A laser has sparked artificial lightning in a laboratory, a first step toward controlling real thunderbolts
There has to be a better way of tapping a lightning bolt than flying a kite in a storm, and a group of French and German scientists just may have found one. They have demonstrated in a laboratory that shining powerful laser pulses between two electrodes elicits a controllable form of lightning. They hope that their invention will eventually help to fend off lightning strikes on airports and power stations.
They employed their Teramobile laser, whose pulse lasts for a mere 100 femtoseconds and packs a peak power of 5 terawatts. The pulse rips the electrons from air molecules, creating a plasma; it also changes the refractive index of the air, a phenomenon called the Kerr effect. The effect focuses the light just enough to balance plasma-induced diffraction, creating a straight and highly conductive channel, called a filament, which can stretch up to 3.8 meters between the charged electrodes.

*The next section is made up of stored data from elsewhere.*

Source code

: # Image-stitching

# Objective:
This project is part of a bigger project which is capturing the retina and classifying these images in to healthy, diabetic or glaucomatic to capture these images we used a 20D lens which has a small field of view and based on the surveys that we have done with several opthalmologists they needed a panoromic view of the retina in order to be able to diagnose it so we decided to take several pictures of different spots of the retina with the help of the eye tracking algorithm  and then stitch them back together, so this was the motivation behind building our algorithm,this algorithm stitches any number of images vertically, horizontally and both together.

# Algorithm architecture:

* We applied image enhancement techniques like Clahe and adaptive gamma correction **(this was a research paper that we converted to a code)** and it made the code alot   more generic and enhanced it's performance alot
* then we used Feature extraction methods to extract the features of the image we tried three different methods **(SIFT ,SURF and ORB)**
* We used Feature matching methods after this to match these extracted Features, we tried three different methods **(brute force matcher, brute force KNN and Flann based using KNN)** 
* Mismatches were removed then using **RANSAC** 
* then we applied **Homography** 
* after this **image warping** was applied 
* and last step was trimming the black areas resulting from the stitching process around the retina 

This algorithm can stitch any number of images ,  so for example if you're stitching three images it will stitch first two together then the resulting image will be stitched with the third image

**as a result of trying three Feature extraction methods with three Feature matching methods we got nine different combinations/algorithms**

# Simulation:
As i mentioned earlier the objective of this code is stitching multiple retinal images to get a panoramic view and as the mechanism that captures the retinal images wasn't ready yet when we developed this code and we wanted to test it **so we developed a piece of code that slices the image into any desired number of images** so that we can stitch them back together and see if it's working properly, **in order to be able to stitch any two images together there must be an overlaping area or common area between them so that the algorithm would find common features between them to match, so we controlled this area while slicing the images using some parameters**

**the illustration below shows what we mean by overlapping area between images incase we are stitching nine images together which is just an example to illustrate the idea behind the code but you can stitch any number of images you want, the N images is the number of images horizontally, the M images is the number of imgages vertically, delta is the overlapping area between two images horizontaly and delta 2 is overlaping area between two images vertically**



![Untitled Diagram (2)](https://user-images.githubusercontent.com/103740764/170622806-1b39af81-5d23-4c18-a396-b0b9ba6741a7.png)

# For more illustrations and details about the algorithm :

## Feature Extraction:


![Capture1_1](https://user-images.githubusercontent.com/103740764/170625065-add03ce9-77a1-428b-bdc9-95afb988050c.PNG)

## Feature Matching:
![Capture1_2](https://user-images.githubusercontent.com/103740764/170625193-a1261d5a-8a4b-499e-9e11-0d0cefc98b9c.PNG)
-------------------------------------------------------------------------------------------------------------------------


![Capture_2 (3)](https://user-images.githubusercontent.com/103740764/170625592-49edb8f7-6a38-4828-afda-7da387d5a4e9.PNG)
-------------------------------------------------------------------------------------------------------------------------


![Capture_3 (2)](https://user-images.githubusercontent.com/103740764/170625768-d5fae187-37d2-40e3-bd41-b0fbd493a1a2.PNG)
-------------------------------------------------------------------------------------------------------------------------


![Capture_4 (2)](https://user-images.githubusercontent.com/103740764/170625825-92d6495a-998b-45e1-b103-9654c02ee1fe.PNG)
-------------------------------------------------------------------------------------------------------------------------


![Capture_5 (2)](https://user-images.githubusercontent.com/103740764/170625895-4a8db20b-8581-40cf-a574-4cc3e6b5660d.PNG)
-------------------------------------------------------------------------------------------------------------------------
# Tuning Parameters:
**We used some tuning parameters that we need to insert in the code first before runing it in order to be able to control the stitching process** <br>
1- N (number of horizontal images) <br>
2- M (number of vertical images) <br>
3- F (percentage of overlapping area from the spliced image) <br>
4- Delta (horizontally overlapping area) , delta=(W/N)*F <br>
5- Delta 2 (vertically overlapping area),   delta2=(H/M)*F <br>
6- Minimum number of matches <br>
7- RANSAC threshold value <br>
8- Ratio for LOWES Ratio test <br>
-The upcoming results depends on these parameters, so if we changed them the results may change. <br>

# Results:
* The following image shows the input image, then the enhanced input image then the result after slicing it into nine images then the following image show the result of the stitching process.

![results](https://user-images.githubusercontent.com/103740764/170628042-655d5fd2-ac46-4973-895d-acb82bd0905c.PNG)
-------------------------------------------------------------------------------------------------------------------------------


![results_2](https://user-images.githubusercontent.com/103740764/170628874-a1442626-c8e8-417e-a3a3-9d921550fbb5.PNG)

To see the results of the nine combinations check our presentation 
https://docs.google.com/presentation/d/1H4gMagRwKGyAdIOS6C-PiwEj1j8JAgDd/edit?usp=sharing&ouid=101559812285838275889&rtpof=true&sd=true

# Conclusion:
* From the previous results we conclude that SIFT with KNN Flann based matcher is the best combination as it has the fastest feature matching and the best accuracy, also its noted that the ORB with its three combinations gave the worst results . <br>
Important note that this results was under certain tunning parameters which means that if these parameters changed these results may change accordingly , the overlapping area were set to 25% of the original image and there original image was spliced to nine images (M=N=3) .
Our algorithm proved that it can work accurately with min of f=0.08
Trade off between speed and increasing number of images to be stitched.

In the experiment, a 1- to 2-megavolt electrode simulates a thundercloud and an electrically grounded plate simulates the earth. The laser-induced filaments short-circuit the electrodes, triggering an electric discharge much like a lightning bolt. To complete the simulation, the researchers sprayed water between the electrodes. "We expected that the 'rainwater' would scatter light and perturb the filaments, but the filaments survived the interaction," says Jérôme Kasparian, a lead investigator and a member of the group from the University of Lyon, in France. Another team hails from the École Polytechnique, in Palaiseau, France; two others come from the Free University of Berlin and the Friedrich Schiller University, in Jena, Germany.
The main problem is the plasma's milliseconds-long
life, which limits the distance between the two electrodes
to 10 meters. Kasparian says that the research groups
hope to keep the plasma going longer by heating it with
a second laser. Still, they are far from getting filaments
that could span the 5 to 6 kilometers separating a thundercloud
from the earth.
Scientists have tried and failed to manipulate lightning with lasers for 20 years. One reason, Kasparian says, is that all experiments so far have employed lasers with relatively long pulses of high energy, which create plasmas so dense that they scatter the laser light, preventing the formation of a filament. The Franco-German team solved this problem with the Teramobile, the first mobile laser ever to emit ultrashort pulses of moderate energy. The titanium-sapphire laser was designed to track air pollution by analyzing light that bounces off atmospheric gases, but the researchers realized that it could also provide lightning "on demand."
Matters don't seem that simple to Martin Uman, director of the Lightning Research Laboratory at the University of Florida, in Gainesville. Every summer for 11 years, he and his group have launched about 70 rockets trailing grounded wire into thunderclouds, drawing lightning half the time. "The cloud charges itself back up in about 10 seconds. You don't know if you're going to put the rocket [or the laser beam] in the right place," he says. "Firing lasers or rockets is not going to make any difference to what's going on up there. You probably have to go a step further back and understand the physics behind it."
To understand lightning, however, you need to be able to produce it reliably and frequently, and here lasers might have advantages over rockets. Typical rocket racks allow only up to 10 launches, Kasparian points out, while the laser technique could provide a "virtually unlimited number of shots" at triggering lightning.
If lasers ever write glowing lines high in the sky, it should be possible to control the course of lightning bolts. Then people will not merely talk about the weather, but do something about it.